Got Milk? The Home of the Future

In a letter to a friend, Henry David Thoreau once wrote, “What is the use of a fine house if you haven’t got a tolerable planet to put it on?” Though this philosophical query was written nearly 160 years ago, it is timely today. As the human population continues to expand, environmental pollution from fossil fuel and myriad other wastes threaten the quality of the planet we live on. A home of the future, even a future as close as 10 years hence, will live symbiotically with the earth, utilizing clean energy and natural materials while cultivating plant life and providing its residents with a peaceful, stress-free dwelling.
What are the characteristics of this home? A home of the future is extremely well planned. Every square foot, inside and out, will be used to its maximum potential to make the home work for its residents. Firstly, the home will be self-sustainable—have net zero energy use– in that it will use clean power sources in the form of solar, wind and/or geothermal energy. For example, the home may use design elements of passive solar heating and cooling as well as solar panels installed on its sloping rooftops for storing energy. Living in New England, I realize that snow and ice often obstruct solar panels. Slick, non-textured panels will allow snow to slide off for homes in snowy climates and prevent ice buildup by releasing heat. Because we can also take advantage of the fact that our planet releases energy from its core in the form of heat, the home of the future may harness geothermal energy using thermal pumps; it could also harness wind power. Additionally, for energy efficiency the surface area of the home will be reduced: the greater the surface area the greater the loss of heat. While spherical homes have the best ratio of surface area to volume, most people feel they lack comfort in layout, but an imaginative architect can engineer a compromise between energy efficiency and the utility of a cubic layout.
Secondly, to reduce harm to environment, homes of the future will be built with predominately natural, biodegradable or recyclable materials. Wood is biodegradable yet sustains abusive winds, rain, ice and snow. Natural materials will insulate the home’s walls; cellulose and mineral wool are natural and “green” forms of insulation; they do not release harmful gases like “spray foam” insulation does. Rooftops will be designed to harvest rainwater during the growing season for the irrigation of rooftop agricultural gardens.
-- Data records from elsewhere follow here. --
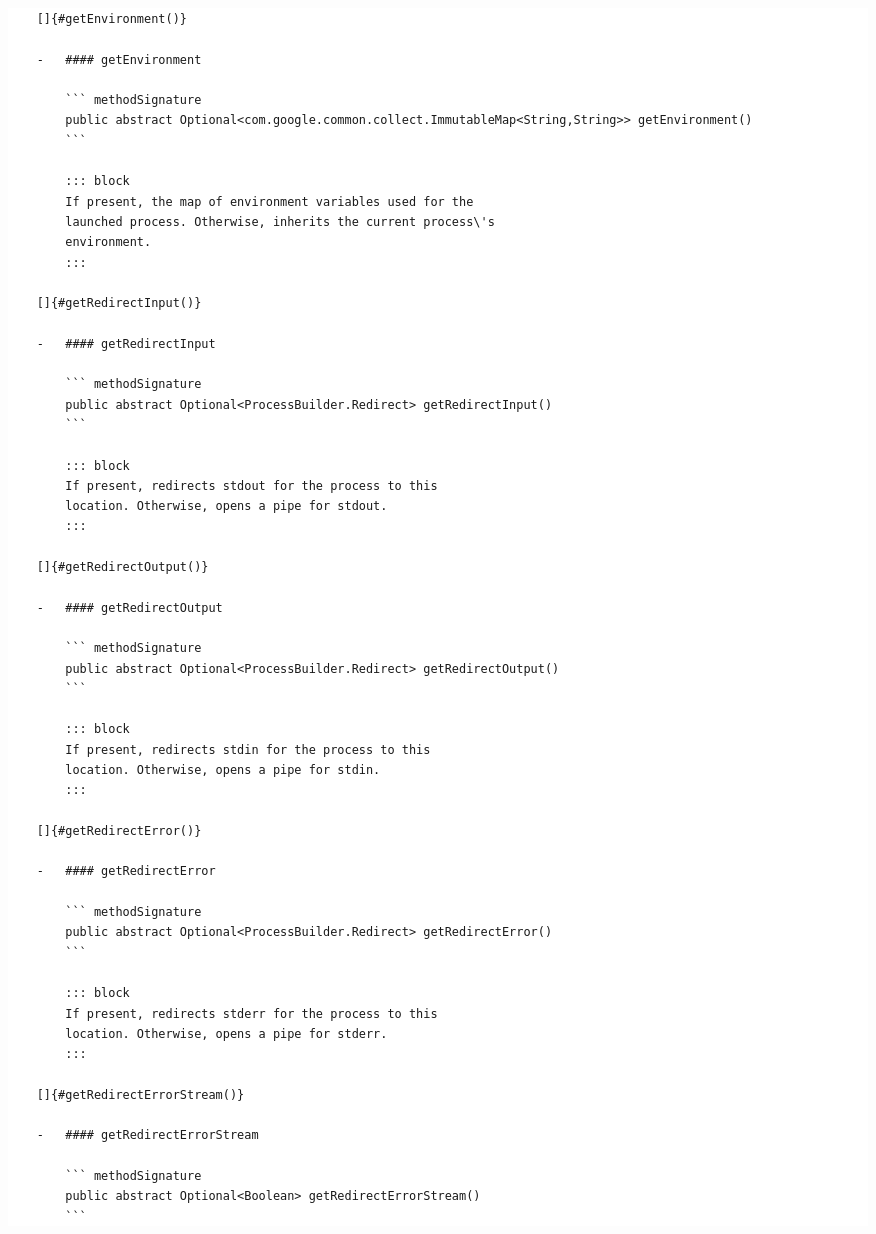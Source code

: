         []{#getEnvironment()}

        -   #### getEnvironment

            ``` methodSignature
            public abstract Optional<com.google.common.collect.ImmutableMap<String,​String>> getEnvironment()
            ```

            ::: block
            If present, the map of environment variables used for the
            launched process. Otherwise, inherits the current process\'s
            environment.
            :::

        []{#getRedirectInput()}

        -   #### getRedirectInput

            ``` methodSignature
            public abstract Optional<ProcessBuilder.Redirect> getRedirectInput()
            ```

            ::: block
            If present, redirects stdout for the process to this
            location. Otherwise, opens a pipe for stdout.
            :::

        []{#getRedirectOutput()}

        -   #### getRedirectOutput

            ``` methodSignature
            public abstract Optional<ProcessBuilder.Redirect> getRedirectOutput()
            ```

            ::: block
            If present, redirects stdin for the process to this
            location. Otherwise, opens a pipe for stdin.
            :::

        []{#getRedirectError()}

        -   #### getRedirectError

            ``` methodSignature
            public abstract Optional<ProcessBuilder.Redirect> getRedirectError()
            ```

            ::: block
            If present, redirects stderr for the process to this
            location. Otherwise, opens a pipe for stderr.
            :::

        []{#getRedirectErrorStream()}

        -   #### getRedirectErrorStream

            ``` methodSignature
            public abstract Optional<Boolean> getRedirectErrorStream()
            ```
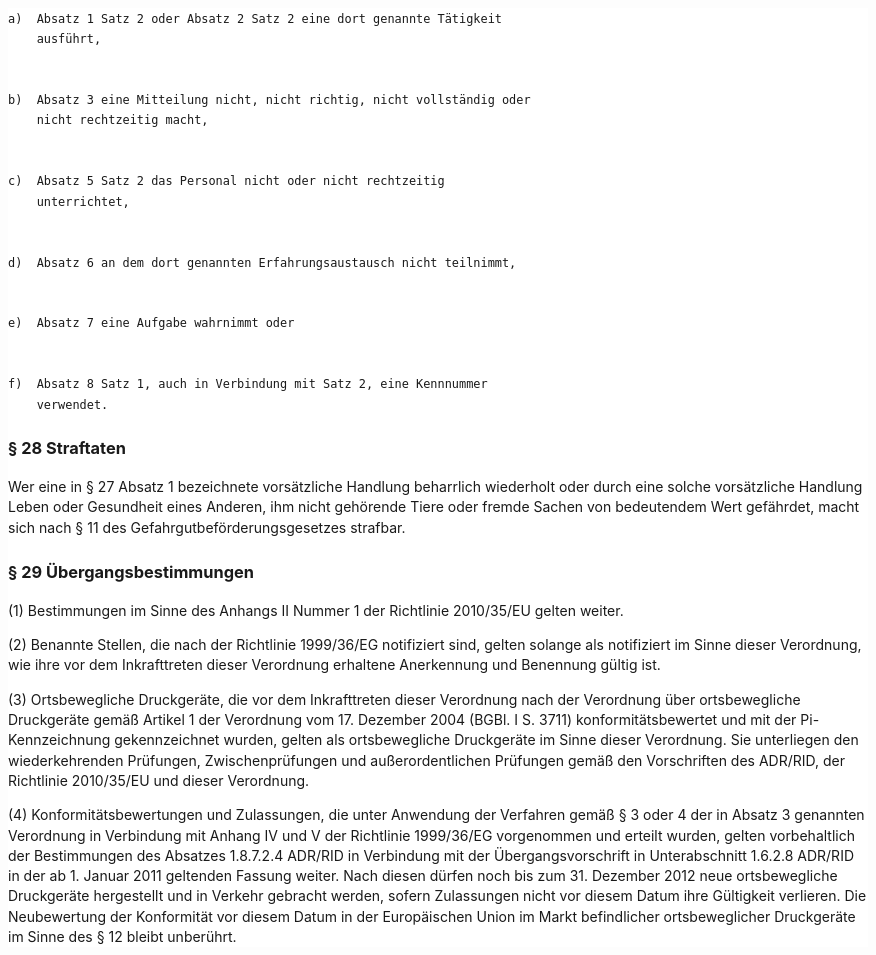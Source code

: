     a)  Absatz 1 Satz 2 oder Absatz 2 Satz 2 eine dort genannte Tätigkeit
        ausführt,


    b)  Absatz 3 eine Mitteilung nicht, nicht richtig, nicht vollständig oder
        nicht rechtzeitig macht,


    c)  Absatz 5 Satz 2 das Personal nicht oder nicht rechtzeitig
        unterrichtet,


    d)  Absatz 6 an dem dort genannten Erfahrungsaustausch nicht teilnimmt,


    e)  Absatz 7 eine Aufgabe wahrnimmt oder


    f)  Absatz 8 Satz 1, auch in Verbindung mit Satz 2, eine Kennnummer
        verwendet.








### § 28 Straftaten

Wer eine in § 27 Absatz 1 bezeichnete vorsätzliche Handlung beharrlich
wiederholt oder durch eine solche vorsätzliche Handlung Leben oder
Gesundheit eines Anderen, ihm nicht gehörende Tiere oder fremde Sachen
von bedeutendem Wert gefährdet, macht sich nach § 11 des
Gefahrgutbeförderungsgesetzes strafbar.


### § 29 Übergangsbestimmungen

(1) Bestimmungen im Sinne des Anhangs II Nummer 1 der Richtlinie
2010/35/EU gelten weiter.

(2) Benannte Stellen, die nach der Richtlinie
1999/36/EG              notifiziert sind, gelten solange als
notifiziert im Sinne dieser Verordnung, wie ihre vor dem Inkrafttreten
dieser Verordnung erhaltene Anerkennung und Benennung gültig ist.

(3) Ortsbewegliche Druckgeräte, die vor dem Inkrafttreten dieser
Verordnung nach der Verordnung über ortsbewegliche Druckgeräte gemäß
Artikel 1 der Verordnung vom 17. Dezember 2004 (BGBl. I S. 3711)
konformitätsbewertet und mit der Pi-Kennzeichnung gekennzeichnet
wurden, gelten als ortsbewegliche Druckgeräte im Sinne dieser
Verordnung. Sie unterliegen den wiederkehrenden Prüfungen,
Zwischenprüfungen und außerordentlichen Prüfungen gemäß den
Vorschriften des ADR/RID, der Richtlinie 2010/35/EU und dieser
Verordnung.

(4) Konformitätsbewertungen und Zulassungen, die unter Anwendung der
Verfahren gemäß § 3 oder 4 der in Absatz 3 genannten Verordnung in
Verbindung mit Anhang IV und V der Richtlinie 1999/36/EG vorgenommen
und erteilt wurden, gelten vorbehaltlich der Bestimmungen des Absatzes
1\.8.7.2.4 ADR/RID in Verbindung mit der Übergangsvorschrift in
Unterabschnitt 1.6.2.8 ADR/RID in der ab 1. Januar 2011 geltenden
Fassung weiter. Nach diesen dürfen noch bis zum 31. Dezember 2012 neue
ortsbewegliche Druckgeräte hergestellt und in Verkehr gebracht werden,
sofern Zulassungen nicht vor diesem Datum ihre Gültigkeit verlieren.
Die Neubewertung der Konformität vor diesem Datum in der Europäischen
Union im Markt befindlicher ortsbeweglicher Druckgeräte im Sinne des §
12 bleibt unberührt.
While urban farming may not be for everyone, easily grown plants sequestered in designated areas of the house will provide an oxygen-enriched atmosphere for residents, resulting in better cognitive function and sense of wellbeing.
Natural lighting in the home of the future will be maximized through skylights and windows with high insulating values. Houses may be designed in a modern minimalist style for the sake of cleaning and reducing germs. They will be furnished and decorated with natural elements, such as stone and wood, elements that are connected with lower stress levels and blood pressure in a home’s occupants. Our clean and simplified home will become our partner in living, like a symbiotic organism; and its creation will better enable us to maintain Thoreau’s “tolerable planet.” It may even take on its own personality through our addition of “Smart” features, like voice-recognition LED lights that turn on and off with just a word, and refrigerators that send us a text when we’re low on milk…

Aubrey Specht is a sophomore at Tufts University, studying biochemistry with a minor in architectural studies. She aspires to attend veterinary school and study public health through the lens of the animal kingdom.